Nach der Pandemie sah es so aus, als ob China von der Weltkarte der Kreuzfahrt verschwinden würde. Die Reisebeschränkungen waren so streng, dass eigentlich keine Form des Seetourismus mehr möglich schien. Nun aber Rolle rückwärts. Shanghai soll zum großen Kreuzfahrt-Hub ausgebaut werden. 2025 rechnet man dort schon mit jährlich bis zu drei Millionen Passagieren.
Der im August von der Stadtverwaltung veröffentlichte Shanghai Action Plan for Promoting the High-Quality Development of the International Cruise Economy (2023-25) hat den Ausbau Shanghais zum Kreuzfahrtdrehkreuz bis 2035 zum Ziel.

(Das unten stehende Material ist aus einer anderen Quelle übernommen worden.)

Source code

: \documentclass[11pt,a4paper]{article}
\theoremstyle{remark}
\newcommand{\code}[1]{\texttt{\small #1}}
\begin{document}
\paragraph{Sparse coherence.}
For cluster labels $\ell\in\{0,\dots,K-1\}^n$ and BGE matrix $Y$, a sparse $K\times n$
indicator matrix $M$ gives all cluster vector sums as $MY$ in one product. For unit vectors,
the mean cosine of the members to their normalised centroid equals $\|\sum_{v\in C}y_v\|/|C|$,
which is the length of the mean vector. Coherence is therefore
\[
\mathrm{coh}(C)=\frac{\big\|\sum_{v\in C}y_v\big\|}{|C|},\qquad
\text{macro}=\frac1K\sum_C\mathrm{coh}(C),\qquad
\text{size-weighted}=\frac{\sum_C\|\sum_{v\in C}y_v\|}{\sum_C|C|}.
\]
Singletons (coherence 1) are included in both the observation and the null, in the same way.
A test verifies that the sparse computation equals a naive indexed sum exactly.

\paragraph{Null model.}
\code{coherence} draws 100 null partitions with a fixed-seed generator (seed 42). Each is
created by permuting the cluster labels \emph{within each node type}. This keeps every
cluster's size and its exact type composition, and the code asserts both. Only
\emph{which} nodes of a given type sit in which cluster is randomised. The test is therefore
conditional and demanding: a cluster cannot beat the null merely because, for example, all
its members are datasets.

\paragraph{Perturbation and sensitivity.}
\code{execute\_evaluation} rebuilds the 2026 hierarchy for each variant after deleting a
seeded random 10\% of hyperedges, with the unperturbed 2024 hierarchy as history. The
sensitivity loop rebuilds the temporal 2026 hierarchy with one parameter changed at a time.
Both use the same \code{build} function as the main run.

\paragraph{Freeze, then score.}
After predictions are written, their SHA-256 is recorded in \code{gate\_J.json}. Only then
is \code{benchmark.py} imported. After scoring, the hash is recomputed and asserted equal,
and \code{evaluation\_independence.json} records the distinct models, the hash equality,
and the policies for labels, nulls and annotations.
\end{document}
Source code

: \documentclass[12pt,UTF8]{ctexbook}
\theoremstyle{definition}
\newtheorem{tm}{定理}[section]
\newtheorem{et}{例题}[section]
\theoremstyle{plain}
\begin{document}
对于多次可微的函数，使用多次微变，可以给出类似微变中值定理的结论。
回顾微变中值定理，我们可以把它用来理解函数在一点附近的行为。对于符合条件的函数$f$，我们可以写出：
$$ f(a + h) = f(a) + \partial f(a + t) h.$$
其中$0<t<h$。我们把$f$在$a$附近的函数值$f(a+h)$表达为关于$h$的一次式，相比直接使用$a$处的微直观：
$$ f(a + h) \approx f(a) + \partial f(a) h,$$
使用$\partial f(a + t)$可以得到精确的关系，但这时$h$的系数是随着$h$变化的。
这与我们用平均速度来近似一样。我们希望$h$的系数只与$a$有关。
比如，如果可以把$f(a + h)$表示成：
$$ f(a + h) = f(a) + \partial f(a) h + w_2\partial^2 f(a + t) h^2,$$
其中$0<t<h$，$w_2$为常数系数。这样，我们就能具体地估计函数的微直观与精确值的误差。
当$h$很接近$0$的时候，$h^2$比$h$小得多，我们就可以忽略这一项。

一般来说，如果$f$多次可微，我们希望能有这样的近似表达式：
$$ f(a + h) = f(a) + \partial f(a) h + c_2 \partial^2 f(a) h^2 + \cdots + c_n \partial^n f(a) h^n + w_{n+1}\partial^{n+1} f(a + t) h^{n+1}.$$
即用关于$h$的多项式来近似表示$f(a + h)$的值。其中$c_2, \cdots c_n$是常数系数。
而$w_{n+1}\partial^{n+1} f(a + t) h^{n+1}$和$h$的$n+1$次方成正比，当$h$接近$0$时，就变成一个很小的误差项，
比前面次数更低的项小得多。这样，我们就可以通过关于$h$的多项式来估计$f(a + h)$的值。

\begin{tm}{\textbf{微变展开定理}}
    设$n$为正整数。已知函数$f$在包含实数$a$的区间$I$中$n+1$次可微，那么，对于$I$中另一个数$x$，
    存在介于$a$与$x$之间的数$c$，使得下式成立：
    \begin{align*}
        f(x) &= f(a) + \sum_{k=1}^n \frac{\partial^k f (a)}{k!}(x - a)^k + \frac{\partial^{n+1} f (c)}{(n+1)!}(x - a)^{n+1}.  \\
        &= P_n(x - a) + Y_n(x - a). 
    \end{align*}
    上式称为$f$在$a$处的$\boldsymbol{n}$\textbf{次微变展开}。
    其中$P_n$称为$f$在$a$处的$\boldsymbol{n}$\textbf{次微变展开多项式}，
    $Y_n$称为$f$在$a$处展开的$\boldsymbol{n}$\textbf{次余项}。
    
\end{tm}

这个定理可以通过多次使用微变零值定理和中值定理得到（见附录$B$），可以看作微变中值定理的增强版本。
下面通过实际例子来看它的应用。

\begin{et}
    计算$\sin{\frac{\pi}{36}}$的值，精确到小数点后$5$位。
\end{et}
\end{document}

Dabei steht nicht nur der chinesische Kreuzfahrtmarkt im Fokus. Die Hafenstadt soll zu einem Kreuz für die Region werden.
Der Aktionsplan beinhaltet konkrete Ziele für den Bau eines großen Kreuzfahrthafens mit mehreren Liegeplätzen, so Zhu Min, Direktor der städtischen Handelskommission, während einer Pressekonferenz.

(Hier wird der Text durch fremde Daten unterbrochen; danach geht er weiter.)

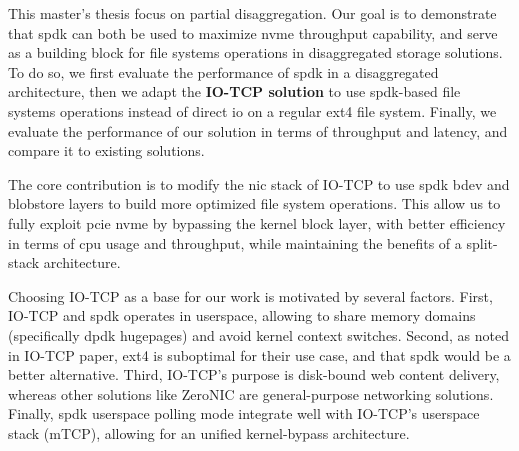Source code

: This master's thesis focus on partial disaggregation. Our goal is to demonstrate that \acrshort{spdk} can both be used to maximize \acrshort{nvme} throughput capability, and serve as a building block for file systems operations in disaggregated storage solutions. To do so, we first evaluate the performance of \acrshort{spdk} in a disaggregated architecture, then we adapt the \textbf{IO-TCP solution} to use \acrshort{spdk}-based file systems operations instead of direct \acrshort{io} on a regular ext4 file system. Finally, we evaluate the performance of our solution in terms of throughput and latency, and compare it to existing solutions.

The core contribution is to modify the \acrshort{nic} stack of IO-TCP to use \acrshort{spdk} \acrlong{bdev} and blobstore layers to build more optimized file system operations. This allow us to fully exploit \acrshort{pcie} \acrshort{nvme} by bypassing the kernel block layer, with better efficiency in terms of \acrshort{cpu} usage and throughput, while maintaining the benefits of a split-stack architecture.

Choosing IO-TCP as a base for our work is motivated by several factors. First, IO-TCP and \acrshort{spdk} operates in userspace, allowing to share memory domains (specifically \acrshort{dpdk} hugepages) and avoid kernel context switches. Second, as noted in IO-TCP paper, ext4 is suboptimal for their use case, and that \acrshort{spdk} would be a better alternative. Third, IO-TCP's purpose is disk-bound web content delivery, whereas other solutions like ZeroNIC are general-purpose networking solutions. Finally, \acrshort{spdk} userspace polling mode integrate well with IO-TCP's userspace stack (mTCP), allowing for an unified kernel-bypass architecture. 
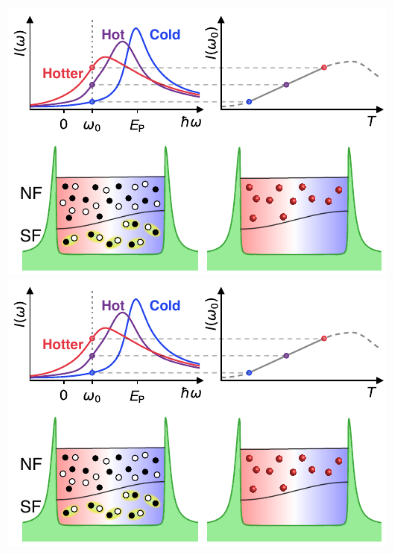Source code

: \documentclass[26pt, paperwidth=36in,paperheight=48in]{tikzposter} %
\begin{document}
\begin{columns}
{		%
		\vspace{0cm}
		\begin{minipage}{0.15\textwidth}
			\includegraphics[width=10cm,
			trim=0cm 0cm 4.4cm 3.2cm,clip]{figures/local_thermometer_redone.pdf}\\
			
			\hspace{0.5cm}\includegraphics[width=10cm,
			trim=4.4cm 0cm 0cm 3.2cm,clip]{figures/local_thermometer_redone.pdf}
		\end{minipage}
		\hspace{-3.5cm}
%			
		\hspace{-0.5cm}
		\vspace{1cm}
	}
	

\end{columns}
\end{document}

Unter den 20 im Aktionsplan präsentierten Maßnahmen steht die Ausweitung der Kreuzfahrt ganz oben auf der Liste, wobei der Schwerpunkt auf der Bündelung der Ressourcen durch Niederlassungen von chinesischen und auch internationalen Kreuzfahrtgesellschaften liegt. Neben der Carnival Cruise Line setzt besonders die Royal Caribbean Cruise Line große Hoffnungen auf China.
2024 soll mit der Adora Cruises das neue Kreuzfahrtunternehmen Chinas an den Start gehen. Es ist ein Joint-Venture chinesischer Partner mit der Carnival Cruise Corporation. Zusammen mit der Staatswerft CSSC wurde eine Kooperation geschlossen.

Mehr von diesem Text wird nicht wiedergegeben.